DATA:
*** Block opens ***

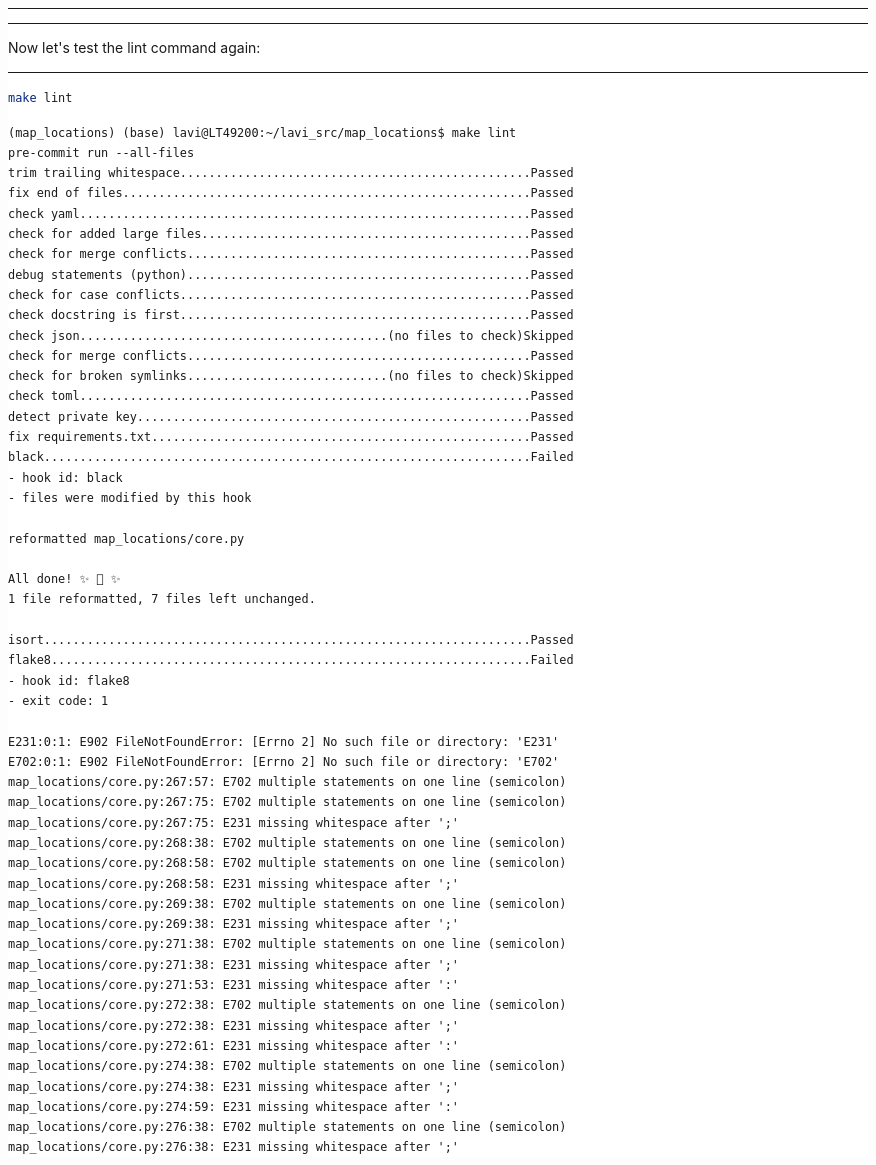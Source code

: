 
---



---

Now let's test the lint command again:


---

```bash
make lint
```

```
(map_locations) (base) lavi@LT49200:~/lavi_src/map_locations$ make lint
pre-commit run --all-files
trim trailing whitespace.................................................Passed
fix end of files.........................................................Passed
check yaml...............................................................Passed
check for added large files..............................................Passed
check for merge conflicts................................................Passed
debug statements (python)................................................Passed
check for case conflicts.................................................Passed
check docstring is first.................................................Passed
check json...........................................(no files to check)Skipped
check for merge conflicts................................................Passed
check for broken symlinks............................(no files to check)Skipped
check toml...............................................................Passed
detect private key.......................................................Passed
fix requirements.txt.....................................................Passed
black....................................................................Failed
- hook id: black
- files were modified by this hook

reformatted map_locations/core.py

All done! ✨ 🍰 ✨
1 file reformatted, 7 files left unchanged.

isort....................................................................Passed
flake8...................................................................Failed
- hook id: flake8
- exit code: 1

E231:0:1: E902 FileNotFoundError: [Errno 2] No such file or directory: 'E231'
E702:0:1: E902 FileNotFoundError: [Errno 2] No such file or directory: 'E702'
map_locations/core.py:267:57: E702 multiple statements on one line (semicolon)
map_locations/core.py:267:75: E702 multiple statements on one line (semicolon)
map_locations/core.py:267:75: E231 missing whitespace after ';'
map_locations/core.py:268:38: E702 multiple statements on one line (semicolon)
map_locations/core.py:268:58: E702 multiple statements on one line (semicolon)
map_locations/core.py:268:58: E231 missing whitespace after ';'
map_locations/core.py:269:38: E702 multiple statements on one line (semicolon)
map_locations/core.py:269:38: E231 missing whitespace after ';'
map_locations/core.py:271:38: E702 multiple statements on one line (semicolon)
map_locations/core.py:271:38: E231 missing whitespace after ';'
map_locations/core.py:271:53: E231 missing whitespace after ':'
map_locations/core.py:272:38: E702 multiple statements on one line (semicolon)
map_locations/core.py:272:38: E231 missing whitespace after ';'
map_locations/core.py:272:61: E231 missing whitespace after ':'
map_locations/core.py:274:38: E702 multiple statements on one line (semicolon)
map_locations/core.py:274:38: E231 missing whitespace after ';'
map_locations/core.py:274:59: E231 missing whitespace after ':'
map_locations/core.py:276:38: E702 multiple statements on one line (semicolon)
map_locations/core.py:276:38: E231 missing whitespace after ';'
```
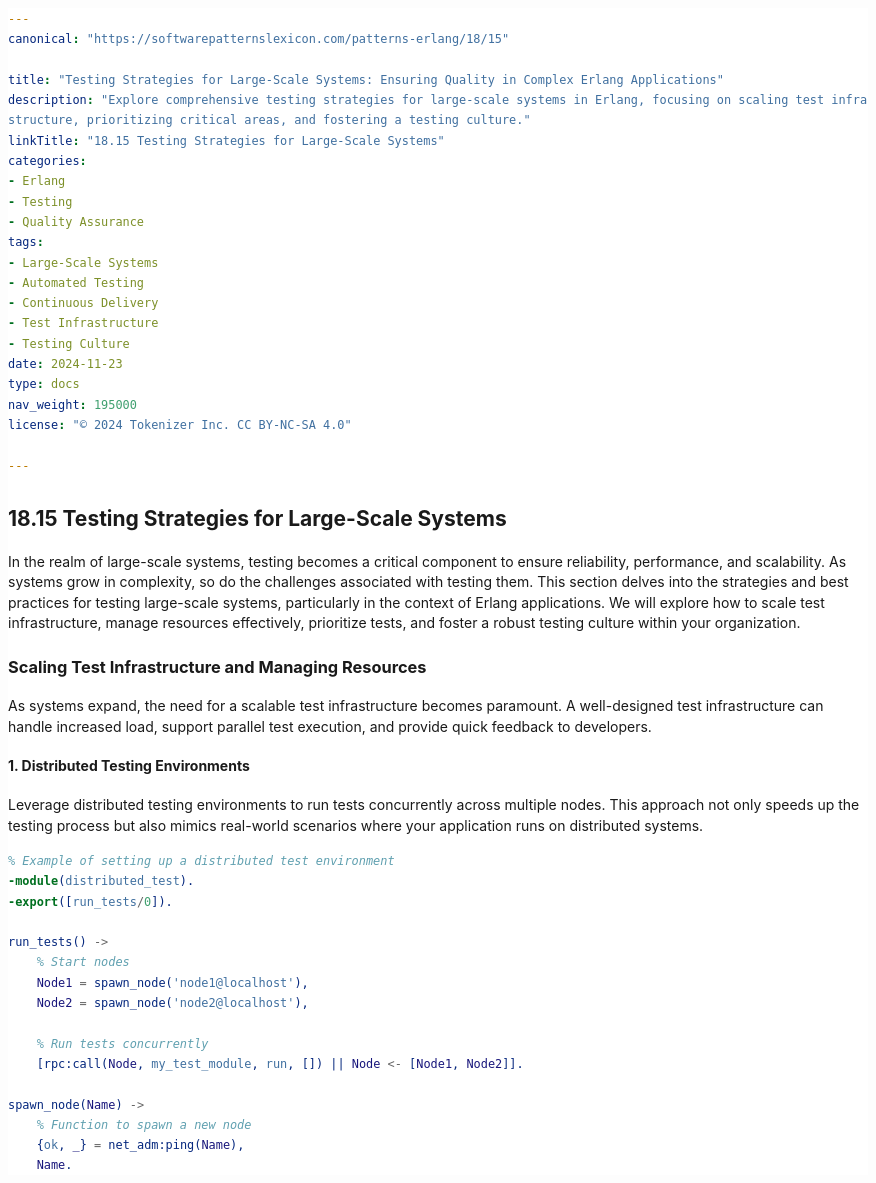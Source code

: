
 ```yaml
---
canonical: "https://softwarepatternslexicon.com/patterns-erlang/18/15"

title: "Testing Strategies for Large-Scale Systems: Ensuring Quality in Complex Erlang Applications"
description: "Explore comprehensive testing strategies for large-scale systems in Erlang, focusing on scaling test infrastructure, prioritizing critical areas, and fostering a testing culture."
linkTitle: "18.15 Testing Strategies for Large-Scale Systems"
categories:
- Erlang
- Testing
- Quality Assurance
tags:
- Large-Scale Systems
- Automated Testing
- Continuous Delivery
- Test Infrastructure
- Testing Culture
date: 2024-11-23
type: docs
nav_weight: 195000
license: "© 2024 Tokenizer Inc. CC BY-NC-SA 4.0"

---
```


## 18.15 Testing Strategies for Large-Scale Systems

In the realm of large-scale systems, testing becomes a critical component to ensure reliability, performance, and scalability. As systems grow in complexity, so do the challenges associated with testing them. This section delves into the strategies and best practices for testing large-scale systems, particularly in the context of Erlang applications. We will explore how to scale test infrastructure, manage resources effectively, prioritize tests, and foster a robust testing culture within your organization.

### Scaling Test Infrastructure and Managing Resources

As systems expand, the need for a scalable test infrastructure becomes paramount. A well-designed test infrastructure can handle increased load, support parallel test execution, and provide quick feedback to developers.

#### 1. Distributed Testing Environments

Leverage distributed testing environments to run tests concurrently across multiple nodes. This approach not only speeds up the testing process but also mimics real-world scenarios where your application runs on distributed systems.

```erlang
% Example of setting up a distributed test environment
-module(distributed_test).
-export([run_tests/0]).

run_tests() ->
    % Start nodes
    Node1 = spawn_node('node1@localhost'),
    Node2 = spawn_node('node2@localhost'),
    
    % Run tests concurrently
    [rpc:call(Node, my_test_module, run, []) || Node <- [Node1, Node2]].

spawn_node(Name) ->
    % Function to spawn a new node
    {ok, _} = net_adm:ping(Name),
    Name.
```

*** Block closes ***

WHAT IS BEING ASKED: How many lines in the records above contain the word "localhost"? Answer with the number only.

FINAL ANSWER: 2